HR professionals responding to a major CIPD survey talked about the need for HR to look for ways of saying ‘yes’ to requests for support, rather than imposing unnecessary or bureaucratic controls.

This is not only an image problem for HR. Too strong a preoccupation with risk can lead to an organisational culture characterised by caution and risk avoidance, which can undermine rather than support performance. CIPD research has highlighted the critical role of employees displaying ‘discretionary behaviour’ across the organisation so as to enhance business performance. There must be a real possibility that, if employees are constantly reminded about the negative consequences of taking risks, this will counteract the positive messages managers are giving, aimed at encouraging discretionary behaviour, in order to reach and exceed performance goals. How can the risk of institutionalising a negative, risk-adverse culture be minimised? There are significant financial and opportunity costs in failing to see particular risk issues in their proper perspective and giving them disproportionate management attention.

In general, the objective has to be not to remove all risk but to target a level of control proportionate to the seriousness of the particular risk involved. And some companies are actively training their managers to use their discretion to improve customer service in new and innovative ways, drawing on their judgment and ability to assess the likely risk and return.

Organisations need to decide how much risk they are prepared to take: in other words, what is their ‘risk appetite’? Organisations in the finance sector, for example, will justifiably be anxious to minimise any risk that might appear to put in question their probity or reliability, but different levels of risk appetite may apply to different areas of business, and higher levels may be appropriate where there is the prospect of higher returns. HR can help to influence the organisation’s judgment about its risk appetite in key areas such as reputational risk, where failure to manage diversity issues effectively can seriously damage the business.

In the end, risk management is about identifying and prioritising risks to organisational performance. The best judgment will often be that of local units and people closest to the ground. But HR needs to be fully involved in the process of identifying and prioritising risks and in implementing action to guard against them.

The benefits of closer association between risk management and HR professionals are not a one-way street: HR can gain visibility and influence but the risk management process itself will be immeasurably strengthened by a better appreciation of how the people dimension can contribute.

The HR risk basics

"Managing risk is not just about limiting short-term financial loss, it's about systematically addressing all those issues that can impact on organisational outcomes," says Mike Emmott, employee relations adviser for the UK-based Chartered Institute of Personnel and Development (CIPD).

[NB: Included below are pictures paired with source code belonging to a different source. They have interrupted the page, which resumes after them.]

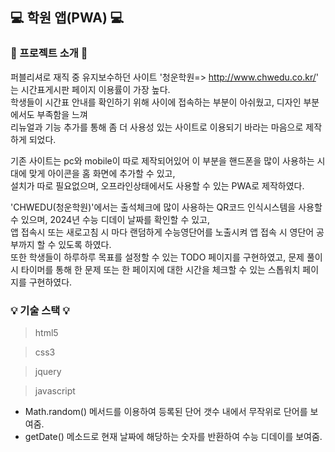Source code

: ## 💻 학원 앱(PWA) 💻

### 📄 프로젝트 소개 📄
퍼블리셔로 재직 중 유지보수하던 사이트 '청운학원=> http://www.chwedu.co.kr/' 는 시간표게시판 페이지 이용률이 가장 높다.<br>
학생들이 시간표 안내를 확인하기 위해 사이에 접속하는 부분이 아쉬웠고, 디자인 부분에서도 부족함을 느껴<br>
리뉴얼과 기능 추가를 통해 좀 더 사용성 있는 사이트로 이용되기 바라는 마음으로 제작하게 되었다.<br>

기존 사이트는 pc와 mobile이 따로 제작되어있어 이 부분을 핸드폰을 많이 사용하는 시대에 맞게 아이콘을 홈 화면에 추가할 수 있고, <br>
설치가 따로 필요없으며, 오프라인상태에서도 사용할 수 있는 PWA로 제작하였다.<br>

'CHWEDU(청운학원)'에서는 출석체크에 많이 사용하는 QR코드 인식시스템을 사용할 수 있으며, 2024년 수능 디데이 날짜를 확인할 수 있고,<br>
앱 접속시 또는 새로고침 시 마다 랜덤하게 수능영단어를 노출시켜 앱 접속 시 영단어 공부까지 할 수 있도록 하였다.<br>
또한 학생들이 하루하루 목표를 설정할 수 있는 TODO 페이지를 구현하였고, 
문제 풀이 시 타이머를 통해 한 문제 또는 한 페이지에 대한 시간을 체크할 수 있는 스톱워치 페이지를 구현하였다. <br>

### 💡 기술 스택 💡
> html5

> css3

> jquery

> javascript
  - Math.random() 메서드를 이용하여 등록된 단어 갯수 내에서 무작위로 단어를 보여줌. 
  - getDate() 메소드로 현재 날짜에 해당하는 숫자를 반환하여 수능 디데이를 보여줌.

There appears to be a huge gap between the risks that have been identified and what organisations are actually doing to manage them, according to Emmott, with research showing that senior executives feel some of the key areas of risk that are not being adequately addressed relate to the way people are managed.

HR professionals have the skills and knowledge to identify the risks associated with people and gather the evidence necessary to create a balance between resources required and the benefits to the business. Emmott says they need to be fully involved in helping organisations control people-related costs and take opportunities to improve service delivery.